Abstract

Introduction: Therapeutic inertia, defined as failure to initiate or escalate dose of blood pressure (BP) lowering medications when BP goals are not achieved, remains a major barrier to improving BP control rates. This study examines factors associated with therapeutic inertia for hypertensive ambulatory patients receiving care in university-affiliated primary care clinics. Methods: This retrospective cohort study included 8,451 hypertensive adults age > 65 years with > 1 primary care follow-up visit within one year between January 1, 2017 and January 31, 2021. Sociodemographic and clinical data, including comorbidities of diabetes, obesity, and cardiovascular disease, were extracted from the electronic health record.

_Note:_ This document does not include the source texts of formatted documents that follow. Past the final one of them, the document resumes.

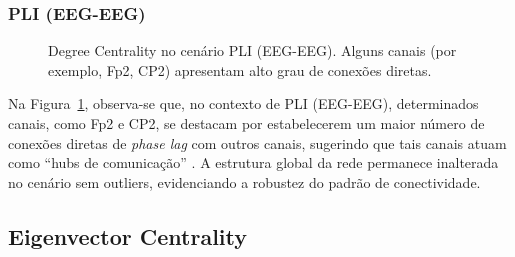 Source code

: \subsubsection{PLI (EEG-EEG)}
\begin{figure}[htb]
    \centering
    \quad
    \caption{Degree Centrality no cenário PLI (EEG-EEG). Alguns canais (por exemplo, Fp2, CP2) apresentam alto grau de conexões diretas.}
    \label{fig:dc_pli_eegeeg}
\end{figure}

Na Figura~\ref{fig:dc_pli_eegeeg}, observa-se que, no contexto de PLI (EEG-EEG), determinados canais, como Fp2 e CP2, se destacam por estabelecerem um maior número de conexões diretas de \emph{phase lag} com outros canais, sugerindo que tais canais atuam como “hubs de comunicação” \cite{newman2010networks}. A estrutura global da rede permanece inalterada no cenário sem outliers, evidenciando a robustez do padrão de conectividade.



\subsection{Eigenvector Centrality}

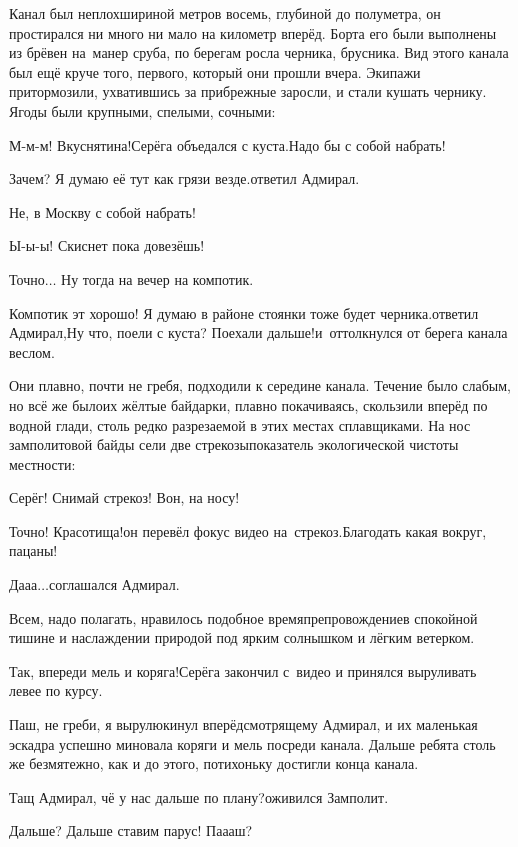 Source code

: Канал был неплох\mdash шириной метров восемь, глубиной до полуметра, он простирался ни много ни мало на километр вперёд. Борта его были выполнены из брёвен на~манер сруба, по берегам росла черника, брусника. Вид этого канала был ещё круче того, первого, который они прошли вчера. Экипажи притормозили, ухватившись за прибрежные заросли, и стали кушать чернику. Ягоды были крупными, спелыми, сочными:

\diagdash М-м-м! Вкуснятина!\mdash Серёга объедался с куста.\mdash Надо бы с собой набрать!

\diagdash Зачем? Я думаю её тут как грязи везде.\mdash ответил Адмирал.

\diagdash Не, в Москву с собой набрать!

\diagdash Ы-ы-ы! Скиснет пока довезёшь!

\diagdash Точно$\ldots$ Ну тогда на вечер на компотик.

\diagdash Компотик эт хорошо! Я думаю в районе стоянки тоже будет черника.\mdash ответил Адмирал,\mdash Ну что, поели с куста? Поехали дальше!\mdash и~оттолкнулся от берега канала веслом.

Они плавно, почти не гребя, подходили к середине канала. Течение было слабым, но всё же было\mdash их жёлтые байдарки, плавно покачиваясь, скользили вперёд по водной глади, столь редко разрезаемой в этих местах сплавщиками. На нос замполитовой байды сели две стрекозы\mdash показатель экологической чистоты местности:

\diagdash Серёг! Снимай стрекоз! Вон, на носу!

\diagdash Точно! Красотища!\mdash он перевёл фокус видео на~стрекоз.\mdash Благодать какая вокруг, пацаны!

\diagdash Да\sdash а\sdash а$\ldots$\mdash соглашался Адмирал.

Всем, надо полагать, нравилось подобное времяпрепровождение\mdash в спокойной тишине и наслаждении природой под ярким солнышком и лёгким ветерком. 

\diagdash Так, впереди мель и коряга!\mdash Серёга закончил с~видео и принялся выруливать левее по курсу. 

\diagdash Паш, не греби, я вырулю\mdash кинул вперёдсмотрящему Адмирал, и их маленькая эскадра успешно миновала коряги и мель посреди канала. Дальше ребята столь же безмятежно, как и до этого, потихоньку достигли конца канала.

\diagdash Тащ Адмирал, чё у нас дальше по плану?\mdash оживился Замполит.

\diagdash Дальше? Дальше ставим парус! П\sdash а\sdash а\sdash аш?

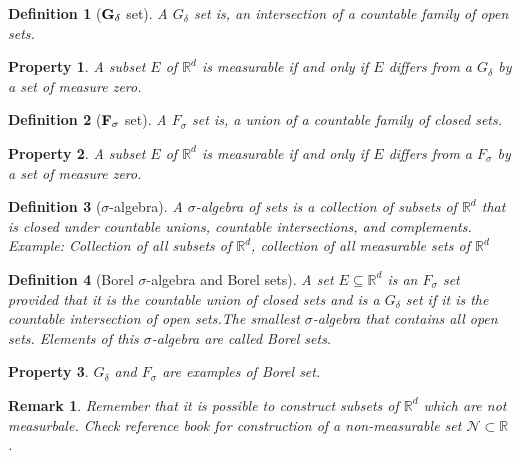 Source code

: \documentclass{report}
\theoremstyle{upthm}
\newtheorem{defn}{Definition}
\newtheorem{remark}{Remark}
\newtheorem{property}{Property}
\newcommand{\reals}{\mathbb{R}}
\newcommand{\calN}{{\mathcal{N}}}
\begin{document}
\begin{defn}[$\bf G_\delta$ set]
	A $G_\delta$ set is, an intersection of a countable family of open sets.
\end{defn}

\begin{property}
	A subset $E$ of $\reals^d$ is measurable if and only if $E$ differs from a $G_\delta$ by a set of measure zero.
\end{property}

\begin{defn}[$\bf F_\sigma$ set]
	A $F_\sigma$ set is, a union of a countable family of closed sets.
\end{defn}


\begin{property}
	A subset $E$ of $\reals^d$ is measurable if and only if $E$ differs from a $F_\sigma$ by a set of measure zero.
\end{property}

\begin{defn}[$\sigma$-algebra]
	A $\sigma$-algebra of sets is a collection of subsets of $\reals^d$ that is closed under countable unions, countable intersections, and complements. Example: Collection of all subsets of $\reals^d$, collection of all measurable sets of $\reals^d$
\end{defn}
\begin{defn}[Borel $\sigma$-algebra and Borel sets]
	A set $E \subseteq \reals^d $ is an $F_\sigma$ set provided that it is the countable union of closed	sets and is a $G_\delta$ set if it is the countable intersection of open sets.The smallest $\sigma$-algebra that contains all open sets. Elements of this $\sigma$-algebra are called	Borel sets.
\end{defn}

\begin{property}
	$G_\delta$ and $F_\sigma$ are examples of Borel set.
\end{property}

\begin{remark}
	Remember that it is possible to construct subsets of $\reals^d$ which are not measurbale. Check reference book for construction of a non-measurable set $\calN \subset \reals$. 
\end{remark}
\end{document}
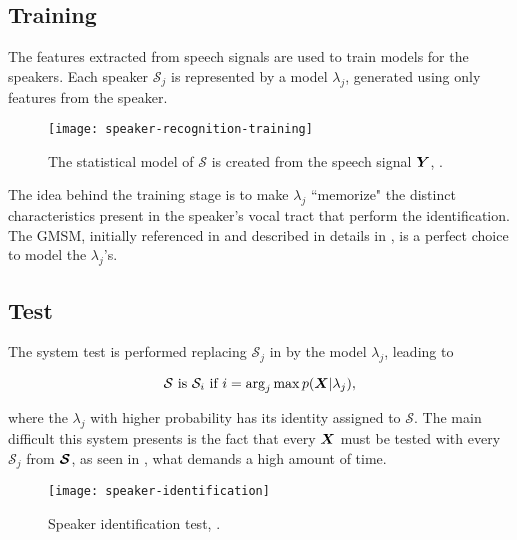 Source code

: \subsection{Training}

The features extracted from speech signals are used to train models for the speakers. Each speaker $\mathcal{S}_j$ is represented by a model $\lambda_j$, generated using only features from the speaker.

\begin{figure}[ht]
    \centering
    \texttt{[image: speaker-recognition-training]}
    \caption{The statistical model of $\mathcal{S}$ is created from the speech signal $\boldsymbol{Y}$, .}
    \label{fig:speaker-recognition-training}
\end{figure}

The idea behind the training stage is to make $\lambda_j$ ``memorize" the distinct characteristics present in the speaker's vocal tract that perform the identification. The GMSM, initially referenced in  and described in details in , is a perfect choice to model the $\lambda_j$'s.

\subsection{Test}

The system test is performed replacing $\mathcal{S}_j$ in  by the model $\lambda_j$, leading to

\begin{equation}
    \mathcal{S} \text{ is } \mathcal{S}_i \text{ if } i = \arg_j\max\postpdf{\boldsymbol{X}}{\lambda_j},
    \label{eq:speaker_identification}
\end{equation}

\noindent where the $\lambda_j$ with higher probability has its identity assigned to $\mathcal{S}$. The main difficult this system presents is the fact that every $\boldsymbol{X}$ must be tested with every $\mathcal{S}_j$ from $\boldsymbol{\mathcal{S}}$, as seen in , what demands a high amount of time.

\begin{figure}[ht]
    \centering
    \texttt{[image: speaker-identification]}
    \caption{Speaker identification test, .}
    \label{fig:speaker_identification}
\end{figure}

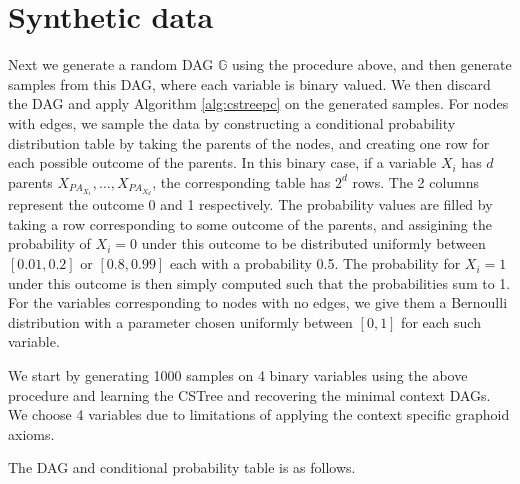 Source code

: \documentclass{tufte-book}
\begin{document}
\section{Synthetic data}
\label{sec:orgbec70b9}
Next we generate a random DAG \(\mathbb{G}\) using the procedure above, and then generate samples from this DAG, where each variable is binary valued. We then discard the DAG and apply Algorithm \ref{alg:cstreepc} on the generated samples. For nodes with edges, we sample the data by constructing a conditional probability distribution table by taking the parents of the nodes, and creating one row for each possible outcome of the parents. In this binary case, if a variable \(X_i\) has \(d\) parents \(X_{PA_{X_1}},...,X_{PA_{X_d}}\), the corresponding table has \(2^d\) rows. The 2 columns represent the outcome 0 and 1 respectively. The probability values are filled by taking a row corresponding to some outcome of the parents, and assigining the probability of \(X_i=0\) under this outcome to be distributed uniformly between \([0.01,0.2]\) or \([0.8,0.99]\) each with a probability 0.5. The probability for \(X_i=1\) under this outcome is then simply computed such that the probabilities sum to 1. For the variables corresponding to nodes with no edges, we give them a Bernoulli distribution with a parameter chosen uniformly between \([0,1]\) for each such variable.



We start by generating 1000 samples on 4 binary variables using the above procedure and learning the CSTree and recovering the minimal context DAGs. We choose 4 variables due to limitations of applying the context specific graphoid axioms.

The DAG and conditional probability table is as follows.
\end{document}
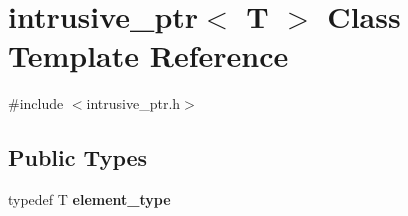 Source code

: \hypertarget{classintrusive__ptr}{\section{intrusive\-\_\-ptr$<$ T $>$ Class Template Reference}
\label{classintrusive__ptr}
}


{\ttfamily \#include $<$intrusive\-\_\-ptr.\-h$>$}

\subsection*{Public Types}
\begin{DoxyCompactItemize}
\item 
\hypertarget{classintrusive__ptr_ae15c9aa35038587012d1b08729cc19c9}{typedef T {\bfseries element\-\_\-type}}\label{classintrusive__ptr_ae15c9aa35038587012d1b08729cc19c9}

\end{DoxyCompactItemize}
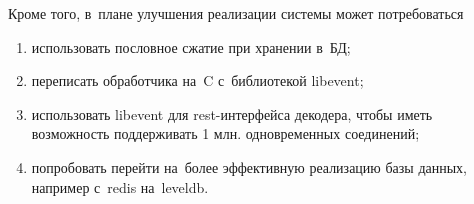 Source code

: Кроме того, в~плане улучшения реализации системы может потребоваться
{\renewcommand{\labelenumi}{\alph{enumi})}
	\begin{enumerate}
		\item использовать пословное сжатие при хранении в~БД;
		\item переписать обработчика на~C с~библиотекой libevent;
		\item использовать libevent для rest-интерфейса декодера,
			чтобы иметь возможность поддерживать 1 млн. одновременных соединений;
		\item попробовать перейти на~более эффективную реализацию базы данных, 
			например с~redis на~leveldb.
	\end{enumerate}
}


\pagebreak




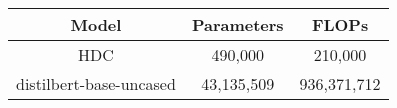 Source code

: \begin{tabular}{ccc}
\toprule
Model & Parameters & FLOPs \\
\midrule
HDC & 490,000 & 210,000 \\
distilbert-base-uncased & 43,135,509 & 936,371,712 \\
\bottomrule
\end{tabular}
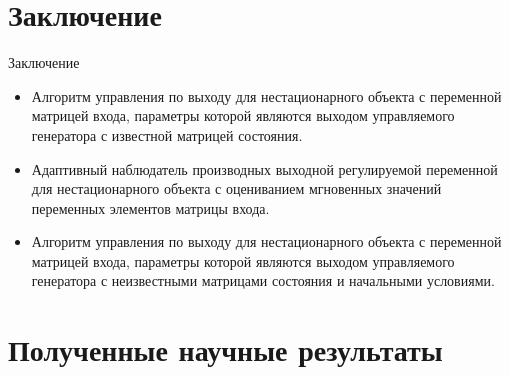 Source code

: \documentclass[10pt,aspectratio=169]{beamer}
\begin{document}
	\section{Заключение}
	\begin{frame}{Заключение}
		\hypertarget{slide\insertframenumber}{}
		\begin{itemize}
			\item Алгоритм управления по выходу для нестационарного объекта с переменной матрицей входа, параметры которой являются выходом управляемого генератора с известной матрицей состояния.
			\vspace*{2mm}
			\item  Адаптивный наблюдатель производных выходной регулируемой переменной для нестационарного объекта с оцениванием мгновенных значений переменных элементов матрицы входа.
			\vspace*{2mm}
			\item Алгоритм управления по выходу для нестационарного объекта с переменной матрицей входа, параметры которой являются выходом управляемого генератора с неизвестными матрицами состояния и начальными условиями.
		\end{itemize}
	\end{frame}
	
	\section{Полученные научные результаты}
	\printPapers
	\printConferenceRU
	\insertpagethanks
	
	
\end{document}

Generalized linear mixed models with a binomial distribution were used to calculate adjusted odds of therapeutic inertia during a clinic visit when BP was elevated by age group (65-74, ≥ 75 years) and number of comorbidities (0, 1, 2, 3-4, > 5), after adjustment for covariates. An interaction term of age group * number of comorbidities in the adjusted model was statistically significant (P<0.001), so marginal effects were used to calculate adjusted probabilities of therapeutic inertia at a clinic visit by age group and by number of comorbidities. Results: Mean age was 75 ± 8 years old, 42% were male, and race was 72% White, 17% Black, and 11% other. Across 28,585 clinic visits when BP was elevated, mean SBP and DBP were 152 ± 13 and 78 ± 11 mmHg, respectively, and therapeutic inertia occurred in 75% (21,325) of visits. Figure 1 shows that mean adjusted probability of therapeutic inertia among adults with 0 to > 5 comorbidities ranged from 64 ± 15 % to 81 ± 12% with age 65-74 years, respectively, and 70 ± 15% to 82 ± 11% with age ≥ 75 years. Conclusions: Therapeutic inertia is common among older hypertensive adults with multiple comorbidities, and interventions are needed to address lack of medication escalation when BP remains uncontrolled.